On the ground level, that means more people pinching pennies and looking for new streams of income. It also means those people might be a little more gullible when presented with a too-good-to-be-true opportunity. They might even be chilly and desperate enough to turn a blind eye to illegal activity if it means a quick buck.
For industry, it means maintaining a delicate balance between stabilising existing sources of revenue while also plugging any leaks in the rickety old windows, to keep the warmth of consistent returns inside.
A few of those companies may even be tempted to take a red pen to the budget of their fraud and risk teams. This would be an unwise decision, though, as between the desperate people and the cooling economy, fraudsters are the only ones really turning up the heat.
Table of Contents
A chilly outlook
In 2023, the fraud industry will continue to grow as most economies will face a depression. Criminals that take advantage of vulnerable people and businesses flourish in such an environment.
Fraudulent activity associated with this kind of exploitation, like authorised push payment (APP) fraud, scaled phishing attempts, and ad fraud will cost consumers and companies increasing billions. According to Insider Intelligence, ad fraud alone will amount to a $100bn (£82.4bn) global loss.

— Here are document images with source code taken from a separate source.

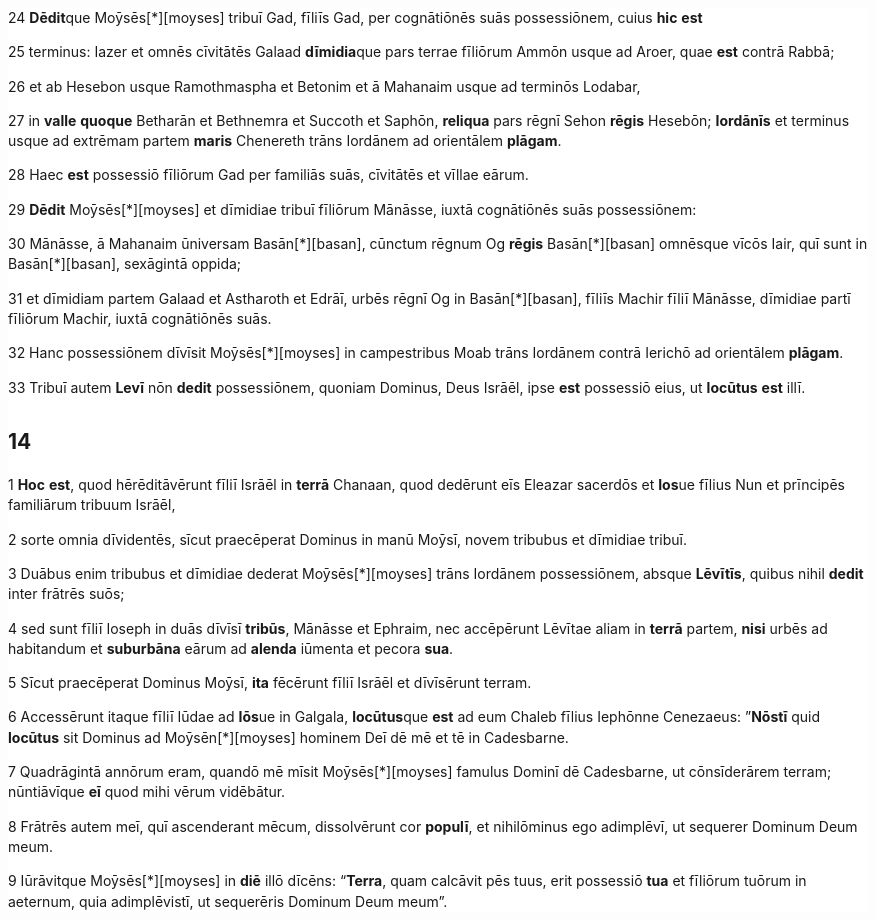 24 **Dēdit**que Moȳsēs[\*][moyses] tribuī Gad, fīliīs Gad, per cognātiōnēs suās possessiōnem, cuius **hic** **est**

25 terminus: Iazer et omnēs cīvitātēs Galaad **dīmidia**que pars terrae fīliōrum Ammōn usque ad Aroer, quae **est** contrā Rabbā;

26 et ab Hesebon usque Ramothmaspha et Betonim et ā Mahanaim usque ad terminōs Lodabar,

27 in **valle** **quoque** Betharān et Bethnemra et Succoth et Saphōn, **reliqua** pars rēgnī Sehon **rēgis** Hesebōn; **Iordānīs** et terminus usque ad extrēmam partem **maris** Chenereth trāns Iordānem ad orientālem **plāgam**.

28 Haec **est** possessiō fīliōrum Gad per familiās suās, cīvitātēs et vīllae eārum.

29 **Dēdit** Moȳsēs[\*][moyses] et dīmidiae tribuī fīliōrum Mānāsse, iuxtā cognātiōnēs suās possessiōnem:

30 Mānāsse, ā Mahanaim ūniversam Basān[\*][basan], cūnctum rēgnum Og **rēgis** Basān[\*][basan] omnēsque vīcōs Iair, quī sunt in Basān[\*][basan], sexāgintā oppida;

31 et dīmidiam partem Galaad et Astharoth et Edrāī, urbēs rēgnī Og in Basān[\*][basan], fīliīs Machir fīliī Mānāsse, dīmidiae partī fīliōrum Machir, iuxtā cognātiōnēs suās.

32 Hanc possessiōnem dīvīsit Moȳsēs[\*][moyses] in campestribus Moab trāns Iordānem contrā Ierichō ad orientālem **plāgam**.

33 Tribuī autem **Levī** nōn **dedit** possessiōnem, quoniam Dominus, Deus Isrāēl, ipse **est** possessiō eius, ut **locūtus** **est** illī.

## 14

1 **Hoc** **est**, quod hērēditāvērunt fīliī Isrāēl in **terrā** Chanaan, quod dedērunt eīs Eleazar sacerdōs et **Ios**ue fīlius Nun et prīncipēs familiārum tribuum Isrāēl,

2 sorte omnia dīvidentēs, sīcut praecēperat Dominus in manū Moȳsī, novem tribubus et dīmidiae tribuī.

3 Duābus enim tribubus et dīmidiae dederat Moȳsēs[\*][moyses] trāns Iordānem possessiōnem, absque **Lēvītīs**, quibus nihil **dedit** inter frātrēs suōs;

4 sed sunt fīliī Ioseph in duās dīvīsī **tribūs**, Mānāsse et Ephraim, nec accēpērunt Lēvītae aliam in **terrā** partem, **nisi** urbēs ad habitandum et **suburbāna** eārum ad **alenda** iūmenta et pecora **sua**.

5 Sīcut praecēperat Dominus Moȳsī, **ita** fēcērunt fīliī Isrāēl et dīvīsērunt terram.

6 Accessērunt itaque fīliī Iūdae ad **Iōs**ue in Galgala, **locūtus**que **est** ad eum Chaleb fīlius Iephōnne Cenezaeus: ”**Nōstī** quid **locūtus** sit Dominus ad Moȳsēn[\*][moyses] hominem Deī dē mē et tē in Cadesbarne.

7 Quadrāgintā annōrum eram, quandō mē mīsit Moȳsēs[\*][moyses] famulus Dominī dē Cadesbarne, ut cōnsīderārem terram; nūntiāvīque **eī** quod mihi vērum vidēbātur.

8 Frātrēs autem meī, quī ascenderant mēcum, dissolvērunt cor **populī**, et nihilōminus ego adimplēvī, ut sequerer Dominum Deum meum.

9 Iūrāvitque Moȳsēs[\*][moyses] in **diē** illō dīcēns: “**Terra**, quam calcāvit pēs tuus, erit possessiō **tua** et fīliōrum tuōrum in aeternum, quia adimplēvistī, ut sequerēris Dominum Deum meum”.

Meanwhile, for an example of the snowballing phishing attempts, many will be able to open up their text message inbox for an example (but don’t follow any links you find). If you are one of the victims who is worried their Apple Pay account has been accidentally locked, you may already know the result is valuable accounts being compromised and exploited.
Compounding the risk that the fraud itself represents, high-profile cases of negligent anti-money laundering (AML) and know-your-customer (KYC) due diligence have renewed regulator’s interest in tightening safety mandates. The UK’s Financial Conduct Authority (FCA) handed out over £200m in KYC negligence fines in 2022. AML fines tipped the scales at over $1.6bn in the first half of last year alone.

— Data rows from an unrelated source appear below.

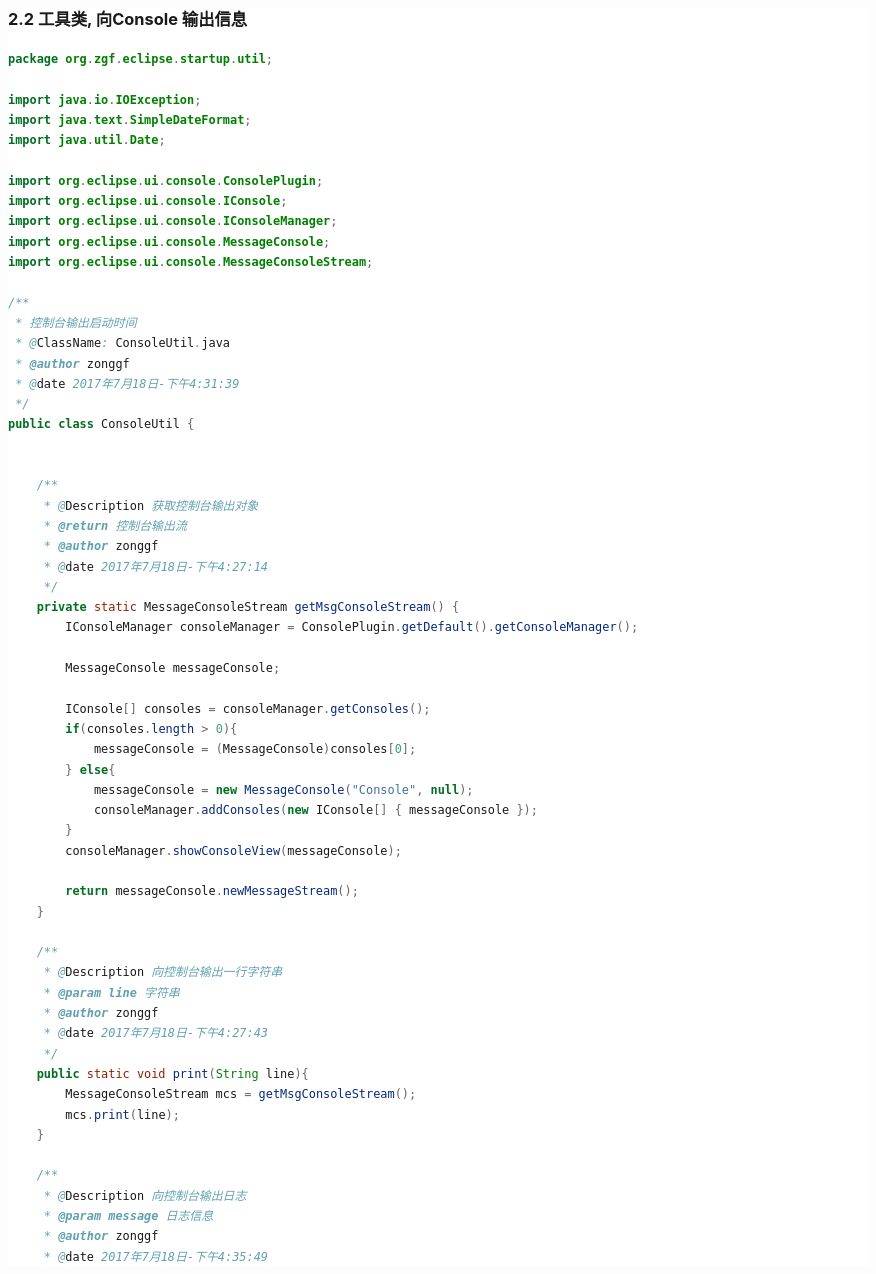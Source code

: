 ### 2.2 工具类, 向Console 输出信息

```java
package org.zgf.eclipse.startup.util;

import java.io.IOException;
import java.text.SimpleDateFormat;
import java.util.Date;

import org.eclipse.ui.console.ConsolePlugin;
import org.eclipse.ui.console.IConsole;
import org.eclipse.ui.console.IConsoleManager;
import org.eclipse.ui.console.MessageConsole;
import org.eclipse.ui.console.MessageConsoleStream;

/**
 * 控制台输出启动时间
 * @ClassName: ConsoleUtil.java
 * @author zonggf
 * @date 2017年7月18日-下午4:31:39
 */
public class ConsoleUtil {
	
	
	/**
	 * @Description 获取控制台输出对象
	 * @return 控制台输出流
	 * @author zonggf
	 * @date 2017年7月18日-下午4:27:14
	 */
    private static MessageConsoleStream getMsgConsoleStream() {  
    	IConsoleManager consoleManager = ConsolePlugin.getDefault().getConsoleManager();
    	
    	MessageConsole messageConsole;
    	
        IConsole[] consoles = consoleManager.getConsoles();  
        if(consoles.length > 0){  
        	messageConsole = (MessageConsole)consoles[0];  
        } else{  
        	messageConsole = new MessageConsole("Console", null);  
            consoleManager.addConsoles(new IConsole[] { messageConsole });  
        }  
        consoleManager.showConsoleView(messageConsole);
        
        return messageConsole.newMessageStream();
    }  
    
    /**
     * @Description 向控制台输出一行字符串
     * @param line 字符串
     * @author zonggf
     * @date 2017年7月18日-下午4:27:43
     */
    public static void print(String line){
    	MessageConsoleStream mcs = getMsgConsoleStream(); 
    	mcs.print(line);
    }
    
    /**
     * @Description 向控制台输出日志
     * @param message 日志信息
     * @author zonggf
     * @date 2017年7月18日-下午4:35:49
```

In the midst of a financial winter, how can businesses balance fraud prevention and regulatory mandates, while also growing ROIs?
Inclement fraud forecast
To bundle up against the threat of fraud melting your bottom line, and avoid even costlier negligence fines, here are some of the most pervasive threats that tend to tick up during economic downturns. Risk management teams should be adjusting their strategies to handle the particular challenges they pose.
First-party fraud: An instance of an individual customer taking it upon themselves to misrepresent their identity in order to defraud businesses is called first-party fraud. Hard times often lead to spikes in this behaviour. Most often this manifests as people exploiting offers of grants, loans, and subsidies by impersonating others or providing invalid personal data. For the most part, only money services have to be particularly careful about vetting loan applicants, with lenders in the UK reportedly preventing some £2.2 billion in loan fraud through AML and KYC checks last year.
One of the most common, and most casual types of first-party fraud is friendly fraud. Major online retailers have to cast the widest net over sales revenue, including a low-friction policy for returns and refunds, including a no-returns policy. Friendly fraud is generally when customers start a refund process on knowingly false pretenses. By citing excuses like the item arriving damaged, incorrectly, or not at all, or perhaps a child making an accidental purchase, customers can recoup their payment and keep their purchase. Some friendly fraudsters may immediately pursue the chargeback process instead, causing even greater losses for the victimized merchant.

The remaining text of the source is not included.